----- Extracted material
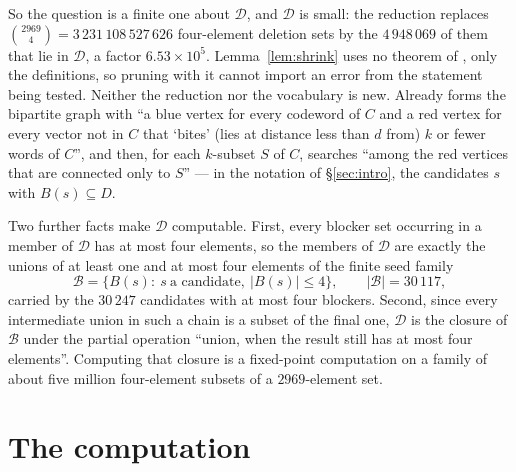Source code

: \documentclass[11pt]{amsart}
\theoremstyle{remark}
\begin{document}
So the question is a finite one about $\mathcal D$, and $\mathcal D$ is small: the reduction
replaces $\binom{2969}{4}=3\,231\,108\,527\,626$ four-element deletion sets by the
$4\,948\,069$ of them that lie in $\mathcal D$, a factor $6.53\times 10^{5}$. Lemma~\ref{lem:shrink}
uses no theorem of \cite{Lys}, only the definitions, so pruning with it cannot import an error
from the statement being tested. Neither the reduction nor the vocabulary is new. Already
\cite[\S XII]{BSSS} forms the bipartite graph with ``a blue vertex for every codeword of $C$ and
a red vertex for every vector not in $C$ that `bites' (lies at distance less than $d$ from) $k$
or fewer words of $C$'', and then, for each $k$-subset $S$ of $C$, searches ``among the red
vertices that are connected only to $S$'' --- in the notation of \S\ref{sec:intro}, the
candidates $s$ with $B(s)\subseteq D$.

Two further facts make $\mathcal D$ computable. First, every blocker set occurring in a member
of $\mathcal D$ has at most four elements, so the members of $\mathcal D$ are exactly the
unions of at least one and at most four elements of the finite seed family
\[
 \mathcal B=\bigl\{B(s):\ s\ \text{a candidate},\ |B(s)|\le 4\bigr\},
 \qquad |\mathcal B|=30\,117 ,
\]
carried by the $30\,247$ candidates with at most four blockers. Second, since every
intermediate union in such a chain is a subset of the final one, $\mathcal D$ is the closure of
$\mathcal B$ under the partial operation ``union, when the result still has at most four
elements''. Computing that closure is a fixed-point computation on a family of about five
million four-element subsets of a $2969$-element set.

\section{The computation}\label{sec:computation}
\end{document}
----------
Beginning with the line containing "a red vertex" in the material above, copy every line exactly until you have copied the line containing "still has at most four".

a red vertex for every vector not in $C$ that `bites' (lies at distance less than $d$ from) $k$
or fewer words of $C$'', and then, for each $k$-subset $S$ of $C$, searches ``among the red
vertices that are connected only to $S$'' --- in the notation of \S\ref{sec:intro}, the
candidates $s$ with $B(s)\subseteq D$.

Two further facts make $\mathcal D$ computable. First, every blocker set occurring in a member
of $\mathcal D$ has at most four elements, so the members of $\mathcal D$ are exactly the
unions of at least one and at most four elements of the finite seed family
\[
 \mathcal B=\bigl\{B(s):\ s\ \text{a candidate},\ |B(s)|\le 4\bigr\},
 \qquad |\mathcal B|=30\,117 ,
\]
carried by the $30\,247$ candidates with at most four blockers. Second, since every
intermediate union in such a chain is a subset of the final one, $\mathcal D$ is the closure of
$\mathcal B$ under the partial operation ``union, when the result still has at most four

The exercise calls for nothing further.